INFORMATION below:

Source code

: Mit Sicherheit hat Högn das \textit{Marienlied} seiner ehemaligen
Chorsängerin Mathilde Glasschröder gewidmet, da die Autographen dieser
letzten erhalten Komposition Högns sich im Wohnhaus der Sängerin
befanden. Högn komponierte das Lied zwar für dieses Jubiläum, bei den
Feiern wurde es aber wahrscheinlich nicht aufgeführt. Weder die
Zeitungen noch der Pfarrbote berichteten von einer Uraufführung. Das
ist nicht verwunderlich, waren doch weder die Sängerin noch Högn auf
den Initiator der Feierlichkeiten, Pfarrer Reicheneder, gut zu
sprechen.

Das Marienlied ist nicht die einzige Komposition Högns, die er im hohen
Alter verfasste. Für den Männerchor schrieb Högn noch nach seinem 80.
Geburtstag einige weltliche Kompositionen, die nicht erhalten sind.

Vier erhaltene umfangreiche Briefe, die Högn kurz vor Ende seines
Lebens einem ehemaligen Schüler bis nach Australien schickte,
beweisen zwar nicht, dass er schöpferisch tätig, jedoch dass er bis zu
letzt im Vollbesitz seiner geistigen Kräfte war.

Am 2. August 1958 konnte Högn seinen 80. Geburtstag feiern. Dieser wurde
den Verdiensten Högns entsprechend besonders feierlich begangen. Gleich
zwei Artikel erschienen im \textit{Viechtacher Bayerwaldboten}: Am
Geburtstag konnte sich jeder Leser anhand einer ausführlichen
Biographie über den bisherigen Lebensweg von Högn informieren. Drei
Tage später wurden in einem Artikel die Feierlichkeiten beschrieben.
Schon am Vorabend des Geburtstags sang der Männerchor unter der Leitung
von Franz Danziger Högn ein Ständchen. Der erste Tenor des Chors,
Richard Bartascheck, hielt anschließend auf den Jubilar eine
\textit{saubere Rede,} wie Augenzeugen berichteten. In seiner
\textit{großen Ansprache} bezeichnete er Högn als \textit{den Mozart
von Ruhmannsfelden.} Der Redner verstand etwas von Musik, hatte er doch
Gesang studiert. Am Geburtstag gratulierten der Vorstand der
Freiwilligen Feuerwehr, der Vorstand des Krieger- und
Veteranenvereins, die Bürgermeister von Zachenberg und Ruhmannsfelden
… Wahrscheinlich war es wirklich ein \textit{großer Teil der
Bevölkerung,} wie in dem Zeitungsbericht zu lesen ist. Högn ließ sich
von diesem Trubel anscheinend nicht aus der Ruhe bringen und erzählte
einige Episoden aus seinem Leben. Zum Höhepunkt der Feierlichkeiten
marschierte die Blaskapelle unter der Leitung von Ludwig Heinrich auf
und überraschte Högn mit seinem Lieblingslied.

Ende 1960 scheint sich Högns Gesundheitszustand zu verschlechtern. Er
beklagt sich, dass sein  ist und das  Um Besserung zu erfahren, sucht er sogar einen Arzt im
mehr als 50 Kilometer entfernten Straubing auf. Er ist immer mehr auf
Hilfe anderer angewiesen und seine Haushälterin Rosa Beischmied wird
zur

End of INFORMATION.

Using the records above, copy each line that contains "ehemaligen".

> PROBLEM SOLUTION:
: Mit Sicherheit hat Högn das \textit{Marienlied} seiner ehemaligen
Lebens einem ehemaligen Schüler bis nach Australien schickte,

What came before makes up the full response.